• [PROBLEM] Look through the records and copy every line in which "alpha" appears.

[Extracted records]
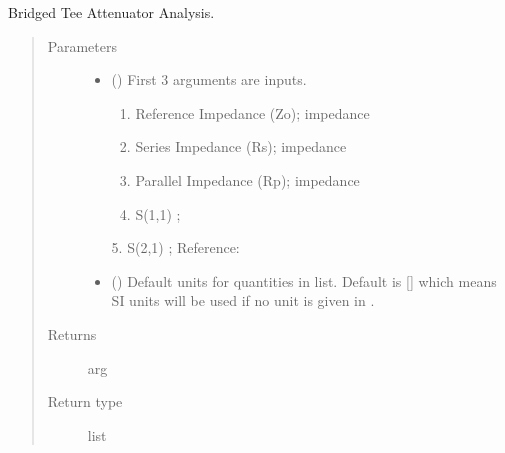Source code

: \documentclass[letterpaper,10pt,english]{sphinxmanual}
\begin{document}

\begin{fulllineitems}
\label{\detokenize{components:components.Bridged_Tee_Attenuator_Analysis}}
Bridged Tee Attenuator Analysis.
\begin{quote}\begin{description}
\item[{Parameters}] \leavevmode\begin{itemize}
\item {} 
 () \textendash{} 
First 3 arguments are inputs.
\begin{enumerate}
%
\item {} 
Reference Impedance (Zo); impedance

\item {} 
Series Impedance (Rs); impedance

\item {} 
Parallel Impedance (Rp); impedance

\item {} 
S(1,1) ;

\end{enumerate}

5. S(2,1) ;
Reference:


\item {} 
 (\sphinxstyleliteralemphasis{\sphinxupquote{, }}) \textendash{} Default units for quantities in  list. Default is {[}{]} which means SI units will be used if no unit is given in .

\end{itemize}

\item[{Returns}] \leavevmode
arg

\item[{Return type}] \leavevmode
list

\end{description}\end{quote}

\end{fulllineitems}
\end{document}

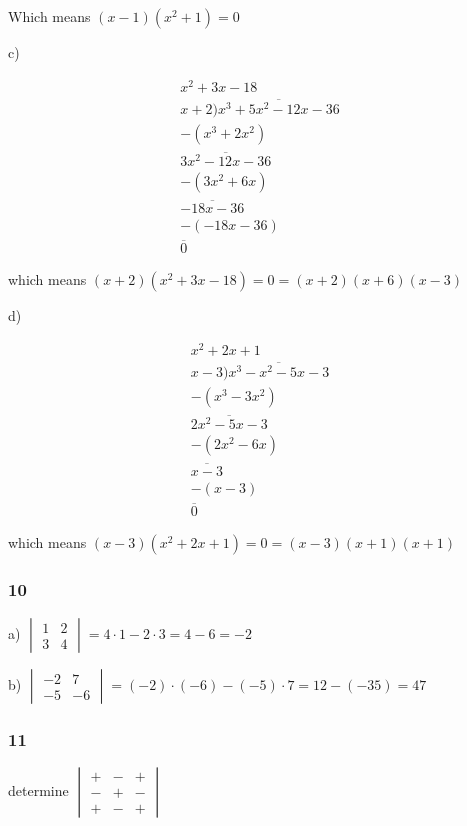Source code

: \documentclass[]{report}
\begin{document}
Which means $(x-1)(x^2 + 1) = 0$

c)

\begin{align*}
x^2 + 3x - 18\\
x + 2) \overline{x^3 + 5x^2  - 12x -36}\\
- (x^3 +2x^2)\\
\overline{3x^2 - 12x -36}\\
-(3x^2 + 6x)\\
\overline{-18x - 36}\\
-(-18x - 36) \\
\overline{0}
\end{align*}

which means $(x+2)(x^2 + 3x - 18) = 0 = (x+2)(x+6)(x-3)$

d)

\begin{align*}
x^2 + 2x +  1\\
x-3) \overline{x^3 - x^2 - 5x - 3}\\
- (x^3 -3x^2)\\
\overline{2x^2 - 5x - 3}\\
- (2x^2 - 6x)\\
\overline{x - 3}\\
- (x - 3)\\
\overline{0}
\end{align*}

which means $(x-3)(x^2 + 2x + 1) = 0 = (x-3)(x+1)(x+1)$

\subsubsection{10}
a) 
$
\begin{vmatrix}
	1 & 2\\
	3 & 4
\end{vmatrix} = 4\cdot1 - 2\cdot3 = 4 -6 = -2
$

b) 
$
\begin{vmatrix}
-2 & 7 \\
-5 & -6
\end{vmatrix} = (-2) \cdot (-6) - (-5)\cdot 7 = 12 - (-35) = 47
$

\subsubsection{11}
determine
$
\begin{vmatrix}
+ & - & + \\
- & + & - \\
+ & - & +
\end{vmatrix}
$
\end{document}
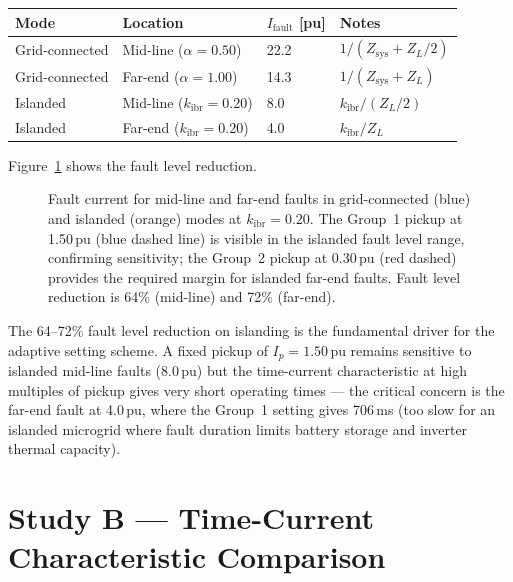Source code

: \documentclass[11pt,a4paper]{article}
\begin{document}
\begin{center}
\begin{tabular}{@{}llll@{}}
\toprule
Mode & Location & $I_\mathrm{fault}$ [pu] & Notes \\
\midrule
Grid-connected & Mid-line ($\alpha=0.50$) & 22.2 & $1/(Z_\mathrm{sys}+Z_L/2)$ \\
Grid-connected & Far-end ($\alpha=1.00$)  & 14.3 & $1/(Z_\mathrm{sys}+Z_L)$ \\
Islanded & Mid-line ($k_\mathrm{ibr}=0.20$) & 8.0 & $k_\mathrm{ibr}/(Z_L/2)$ \\
Islanded & Far-end ($k_\mathrm{ibr}=0.20$)  & 4.0 & $k_\mathrm{ibr}/Z_L$ \\
\bottomrule
\end{tabular}
\end{center}

Figure~\ref{fig:faultlevels} shows the fault level reduction.

\begin{figure}[htbp]
  \centering
  \resizebox{0.86\textwidth}{!}{}
  \caption{Fault current for mid-line and far-end faults in grid-connected
           (blue) and islanded (orange) modes at $k_\mathrm{ibr}=0.20$.
           The Group~1 pickup at 1.50\,pu (blue dashed line) is visible in the
           islanded fault level range, confirming sensitivity; the Group~2
           pickup at 0.30\,pu (red dashed) provides the required margin for
           islanded far-end faults.  Fault level reduction is 64\% (mid-line)
           and 72\% (far-end).}
  \label{fig:faultlevels}
\end{figure}

\medskip\noindent
The 64--72\% fault level reduction on islanding is the fundamental driver for
the adaptive setting scheme.  A fixed pickup of $I_{p}=1.50$\,pu remains
sensitive to islanded mid-line faults (8.0\,pu) but the time-current
characteristic at high multiples of pickup gives very short operating times
--- the critical concern is the far-end fault at 4.0\,pu, where the Group~1
setting gives 706\,ms (too slow for an islanded microgrid where fault duration
limits battery storage and inverter thermal capacity).

\section{Study B --- Time-Current Characteristic Comparison}
\label{sec:studyB}
\end{document}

• [TASK RESPONSE]
Grid-connected & Mid-line ($\alpha=0.50$) & 22.2 & $1/(Z_\mathrm{sys}+Z_L/2)$ \\
Grid-connected & Far-end ($\alpha=1.00$)  & 14.3 & $1/(Z_\mathrm{sys}+Z_L)$ \\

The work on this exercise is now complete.